今回、業種も、扱う商品のジャンルもまったく異なる会社を訪ねたわけですが、共通して感じたのは「名は体を表す」ならぬ「オフィスデザインは体を表す」ということ。キャンプ製品を主に扱うスノーピークでは、焚き火台を囲んだりテントの中でリラックスしながらアイデアを出していたのが印象的だったし、製薬会社のノバルティスでは、キャンパス内に点在するオフィス棟を世界の一流の建築家たちが設計していることと、世界中の一流の研究者が集結していることとが、重なって見えました。

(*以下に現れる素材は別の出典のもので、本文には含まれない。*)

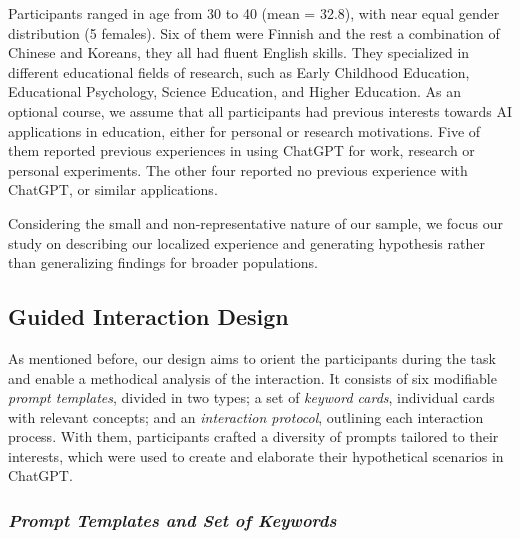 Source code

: \documentclass[sn-mathphys, Numbered]{sn-jnl}%
\theoremstyle{thmstyleone}%
\theoremstyle{thmstyletwo}%
\theoremstyle{thmstylethree}%
\begin{document}
Participants ranged in age from 30 to 40 (mean = 32.8), with near equal gender distribution (5 females). Six of them were Finnish and the rest a combination of Chinese and Koreans, they all had fluent English skills. They specialized in different educational fields of research, such as Early Childhood Education, Educational Psychology, Science Education, and Higher Education. As an optional course, we assume that all participants had previous interests towards AI applications in education, either for personal or research motivations. Five of them reported previous experiences in using ChatGPT for work, research or personal experiments. The other four reported no previous experience with ChatGPT, or similar applications. 

Considering the small and non-representative nature of our sample, we focus our study on describing our localized experience and generating hypothesis rather than generalizing findings for broader populations.  





\subsection*{Guided Interaction Design}\label{Interaction design}

As mentioned before, our design aims to orient the participants during the task and enable a methodical analysis of the interaction. It consists of six modifiable \textit{prompt templates}, divided in two types; a set of \textit{keyword cards}, individual cards with relevant concepts; and an \textit{interaction protocol}, outlining each interaction process. With them, participants crafted a diversity of prompts tailored to their interests, which were used to create and elaborate their hypothetical scenarios in ChatGPT. 

\subsubsection*{\textit{Prompt Templates and Set of Keywords}}
\end{document}
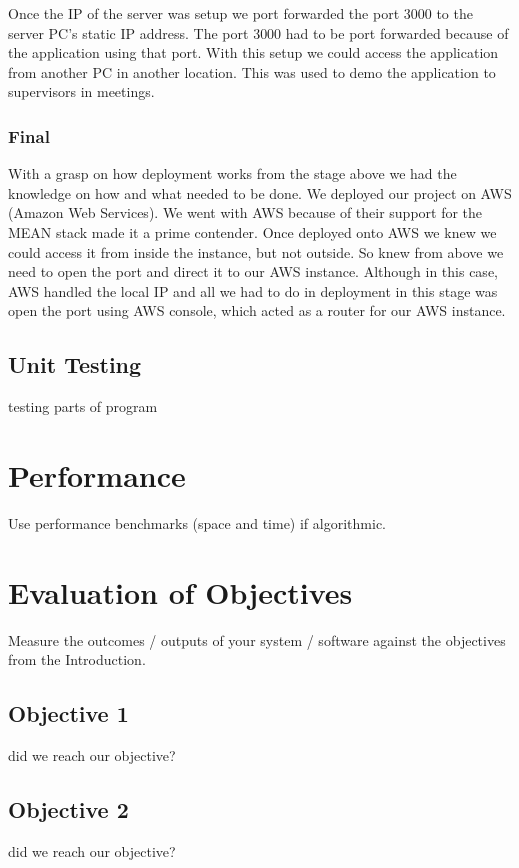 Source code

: Once the IP of the server was setup we port forwarded the port 3000 to the server PC's static IP address. The port 3000 had to be port forwarded because of the application using that port. With this setup we could access the application from another PC in another location. This was used to demo the application to supervisors in meetings.

\subsubsection{Final}
With a grasp on how deployment works from the stage above we had the knowledge on how and what needed to be done. We deployed our project on AWS (Amazon Web Services). We went with AWS because of their support for the MEAN stack made it a prime contender. Once deployed onto AWS we knew we could access it from inside the instance, but not outside. So knew from above we need to open the port and direct it to our AWS instance. Although in this case, AWS handled the local IP and all we had to do in deployment in this stage was open the port using AWS console, which acted as a router for our AWS instance.

\subsection{Unit Testing}
testing parts of program


\section{Performance}
Use performance benchmarks (space and time) if algorithmic.

\section{Evaluation of Objectives}
Measure the outcomes / outputs of your system / software against the objectives from the Introduction.
\subsection{Objective 1}
did we reach our objective?

\subsection{Objective 2}
did we reach our objective?


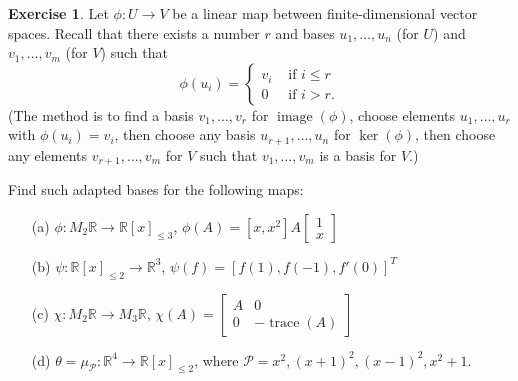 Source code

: \documentclass{amsart}
\newcommand{\R}         {{\mathbb{R}}}
\newcommand{\trc}       {\operatorname{trace}}
\newcommand{\img}       {\operatorname{image}}
\newcommand{\bsm}       {\left[\begin{smallmatrix}}
\newcommand{\esm}       {\end{smallmatrix}\right]}
\newcommand{\tht}       {\theta}
\newcommand{\CP}        {{\mathcal{P}}}
\renewcommand{\:}       {\colon}
\theoremstyle{definition}
\newtheorem{exercise}{Exercise}[section]
\begin{document}
\begin{exercise}
 Let $\phi\:U\to V$ be a linear map between
 finite-dimensional vector spaces.  Recall that there exists
 a number $r$ and bases $u_1,\dotsc,u_n$ (for $U$) and
 $v_1,\dotsc,v_m$ (for $V$) such that
 \[ \phi(u_i) = \begin{cases}
     v_i & \text{ if } i \leq r \\
     0   & \text{ if } i > r.
    \end{cases}
 \]
 (The method is to find a basis $v_1,\dotsc,v_r$ for
 $\img(\phi)$, choose elements $u_1,\dotsc,u_r$ with
 $\phi(u_i)=v_i$, then choose any basis $u_{r+1},\dotsc,u_n$
 for $\ker(\phi)$, then choose any elements
 $v_{r+1},\dotsc,v_m$ for $V$ such that $v_1,\dotsc,v_m$ is
 a basis for $V$.)

 Find such adapted bases for the following maps:
 \begin{itemize}
  \item[(a)] $\phi\:M_2\R\to\R[x]_{\leq 3}$,
   $\phi(A)=[x, x^2]A\bsm 1\\ x\esm$
  \item[(b)] $\psi\:\R[x]_{\leq 2}\to\R^3$,
   $\psi(f)=[f(1),f(-1),f'(0)]^T$
  \item[(c)] $\chi\:M_2\R\to M_3\R$,
   $\chi(A)=\left[\begin{array}{c|c} 
    A & 0 \\ \hline 0 & -\trc(A) \end{array}\right]$
  \item[(d)] $\tht=\mu_\CP\:\R^4\to\R[x]_{\leq 2}$,
   where $\CP=x^2,(x+1)^2,(x-1)^2,x^2+1$.
 \end{itemize}
\end{exercise}
\end{document}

そのほかのかっこいいオフィスはぜひ誌面で見てもらいたいのですが、西海岸の自由な雰囲気の楽しいオフィスや、シンガポールの競馬場を大胆に改装して作ったランドスケープの設計事務所、現代美術のミュージアムで働いているかのような会社など、どれも、ため息がでるほどうらやましいオフィスばかり。取材から帰ってきて、散らかった編集部や、資料で山積みの自分の机を見るごとに「雑誌を作っているから、雑然としてるんだよ、きっと」なんて強がってみたりもしましたが、「いい仕事は、きっといい仕事場から生まれるものなんだ」、と改まり、まずは自分の机の整理整頓の第一歩として、良品計画のリノベーションオフィスで採用していたものと、まったく同じ型番のテプラを購入してみたのでした(まだ使っていない)。